2016年10月06日 09時08分57秒 | 道外の国際芸術祭
(承前)

 常陸太田市の鯨ケ丘を歩いていたら「LIVING ROOM」と書かれた建物があった。
 これも茨城県北芸術祭のひとつで、北澤潤さんという方が「リビングルーム鯨ケ丘」というプロジェクトを行っている。

 むかし衣料品店だった場所を改装し、持ち寄ったものやそれと物々交換したものをおいているらしく、ソファがあったり、オーディオセットが設置されていたりして、妙にくつろげる空間になっている。
 この感じ、どっかで見たことあるなあと思っていたら、2015年3月に札幌のチ・カ・ホで行われた「PARC 4」に北澤さんがいらしていて、トークセッションを筆者も見ているのだった。
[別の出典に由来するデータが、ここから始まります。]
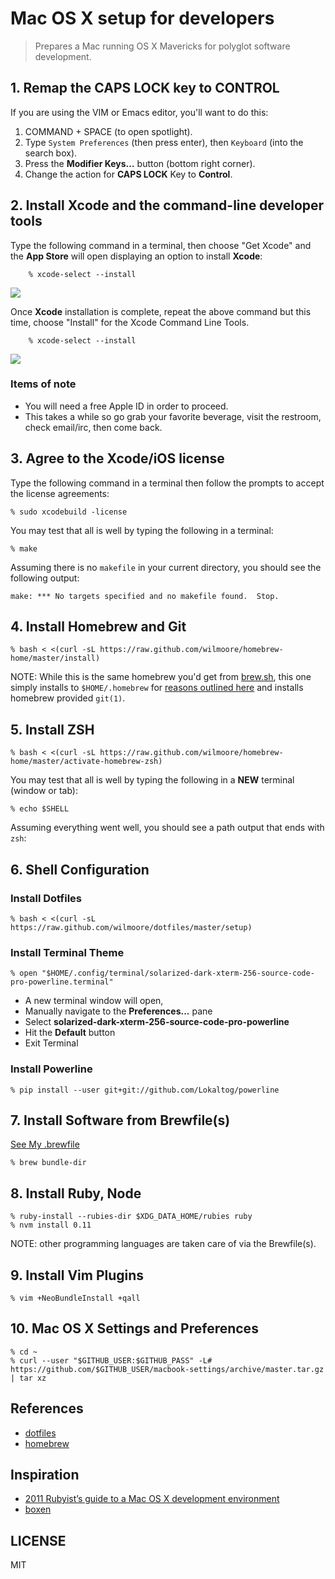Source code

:# Mac OS X setup for developers

> Prepares a Mac running OS X Mavericks for polyglot software development.

## 1. Remap the CAPS LOCK key to CONTROL

If you are using the VIM or Emacs editor, you'll want to do this:

1. COMMAND + SPACE (to open spotlight).
2. Type `System Preferences` (then press enter), then `Keyboard` (into the search box).
3. Press the __Modifier Keys…__ button (bottom right corner).
4. Change the action for **CAPS LOCK** Key to **Control**.

## 2. Install Xcode and the command-line developer tools

Type the following command in a terminal, then choose "Get Xcode" and the **App Store** will open displaying an option to install **Xcode**:

        % xcode-select --install

   ![](https://cloudup.com/cq4or0NPqnD+)

Once **Xcode** installation is complete, repeat the above command but this time, choose "Install" for the Xcode Command Line Tools.

        % xcode-select --install

   ![](https://cloudup.com/cq4or0NPqnD+)

### Items of note

- You will need a free Apple ID in order to proceed.
- This takes a while so go grab your favorite beverage, visit the restroom, check email/irc, then come back.

## 3. Agree to the Xcode/iOS license

Type the following command in a terminal then follow the prompts to accept the license agreements:

    % sudo xcodebuild -license
    
You may test that all is well by typing the following in a terminal:

    % make
    
Assuming there is no `makefile` in your current directory, you should see the following output:

    make: *** No targets specified and no makefile found.  Stop.

## 4. Install Homebrew and Git

    % bash < <(curl -sL https://raw.github.com/wilmoore/homebrew-home/master/install)
    
NOTE: While this is the same homebrew you'd get from [brew.sh](http://brew.sh), this one simply installs to `$HOME/.homebrew` for [reasons outlined here](https://github.com/wilmoore/homebrew-home/wiki/Rationale) and installs homebrew provided `git(1)`.

## 5. Install ZSH

    % bash < <(curl -sL https://raw.github.com/wilmoore/homebrew-home/master/activate-homebrew-zsh)

You may test that all is well by typing the following in a __NEW__ terminal (window or tab):

    % echo $SHELL

Assuming everything went well, you should see a path output that ends with `zsh`:

## 6. Shell Configuration

### Install Dotfiles

    % bash < <(curl -sL https://raw.github.com/wilmoore/dotfiles/master/setup)

### Install Terminal Theme

    % open "$HOME/.config/terminal/solarized-dark-xterm-256-source-code-pro-powerline.terminal"
    
- A new terminal window will open,  
- Manually navigate to the **Preferences...** pane
- Select __solarized-dark-xterm-256-source-code-pro-powerline__
- Hit the **Default** button
- Exit Terminal

### Install Powerline

    % pip install --user git+git://github.com/Lokaltog/powerline

## 7. Install Software from Brewfile(s)

[See My .brewfile](http://git.io/vrgfLw)

    % brew bundle-dir

## 8. Install Ruby, Node

    % ruby-install --rubies-dir $XDG_DATA_HOME/rubies ruby
    % nvm install 0.11

NOTE: other programming languages are taken care of via the Brewfile(s).

## 9. Install Vim Plugins

    % vim +NeoBundleInstall +qall

## 10. Mac OS X Settings and Preferences

    % cd ~
    % curl --user "$GITHUB_USER:$GITHUB_PASS" -L# https://github.com/$GITHUB_USER/macbook-settings/archive/master.tar.gz | tar xz

## References

- [dotfiles]
- [homebrew]

## Inspiration

- [2011 Rubyist’s guide to a Mac OS X development environment](http://robots.thoughtbot.com/post/8700977975/2011-rubyists-guide-to-a-mac-os-x-development)
- [boxen](https://github.com/boxen/our-boxen)

## LICENSE

  MIT

[dotfiles]: https://github.com/wilmoore/dotfiles
[homebrew]: https://github.com/wilmoore/homebrew-home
 ほとんど手ぶらだったので、物々交換に出せるものがなく残念。

 廃業してから長い年月がたっていて、きれいにするのが大変だったこと、いまは放課後の子どもたちが遊びに来ることなどを、ボランティアの方が話してくださった。
 北澤さんの実践は「コミュニティ」がテーマなので、このままのかたちだと人口密度の低い北海道に移植できるかな~、などとぼんやり考えた。


 車に戻り、鯨ケ丘地域から下界に降りることにした。

 だが、下におりる道がなかなか見つからず、行ったり来たり…。



 急坂を下って、パルティホール前に向かう。 






 この芝生に、國安孝昌さんの「常陸のおお田守る竜神」が設置されている。
 高さ16メートルに、木材や陶片を積み上げた大作だ。

 この斜めのラインが、國安さんらしくもあり、作品全体に大きな動感を与えている。

 なお、國安さんは筑波大で教壇に立っており、茨城県在住。
 公式のプロフィルには「1957年北海道生まれ」としかなく、道内のどこであるかを明示したテキストがまったくヒットしない。
 ただし、帯広柏陽高校の創立80周年記念モニュメントや、幕別町のモニュメントなどを手がけており、十勝の出身であろう。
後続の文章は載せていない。